Wendy Kei 執筆
For many a first-time traveller to Japan, enjoying a hot plate meal with choices of okonomiyaki (savoury Japanese pancake), monjayaki (a more liquified version of okonomiyaki), or yakisoba (Japanese fried noodles) that you can prepare yourself can be exciting - but what if you could enjoy all that on a moving boat that overlooks some of the best night scenery in Japan?
Enter Edomaekisen, a company that provides its guests this hot plate cooking experience onboard a yakatabune, a classic Japanese low barge style boat used to entertain guests. With a combination of quality ingredients for guests to make their own DIY teppanyaki cuisine, plus steering the boat down the Sumida River and docking it near the Odaiba region for guests to enjoy the spectacular nightscape while dining, Edomaekisen has already garnered traction amongst those looking for a unique experience on Tokyo Bay.

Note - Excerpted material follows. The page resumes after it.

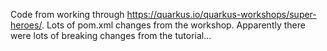 Code from working through https://quarkus.io/quarkus-workshops/super-heroes/. Lots of pom.xml changes from the workshop. Apparently there were lots of breaking changes from the tutorial...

Arriving at the entrance of Edomaekisen, one can't help but notice the decorations reference the Edo period, and Shinto practices - Edo in the form of a traditional Japanese umbrella in crimson, and Shinto in the form of a portable shrine sitting atop a platform in the middle of the holding area, plus the huge portraits of previous yokozuna (sumo wrestling champions within the sumo universe) hanging on the walls, imbuing the space with a sense of nobility and grandeur. Prior reservations to this place are required (only in Japanese), and once you've registered your names you'd wait for the announcement for the boat's departure before proceeding to the docking area, where you'd be gestured to take off your shoes before entering the boat's interior.
Edomaekisen serves up the three main types of cuisine previously mentioned, and some side dishes ubiquitous in Japan - lightly-salted boiled edamame, and crispy succulent fried chicken pieces, amongst others. Drinks come in a variety of canned favourites among Japanese people - Asahis, Orion (a local Okinawan beer) and lemon highballs that pair really well with the variety of fried cuisine. For those on the adventurous side, Edomaekisen serves up a dessert monjayaki – a liquified chocolate-and-banana concoction that might leave some heads scratching at its presentation, but packs an interesting flavour and texture that is surprisingly delightful for a dessert.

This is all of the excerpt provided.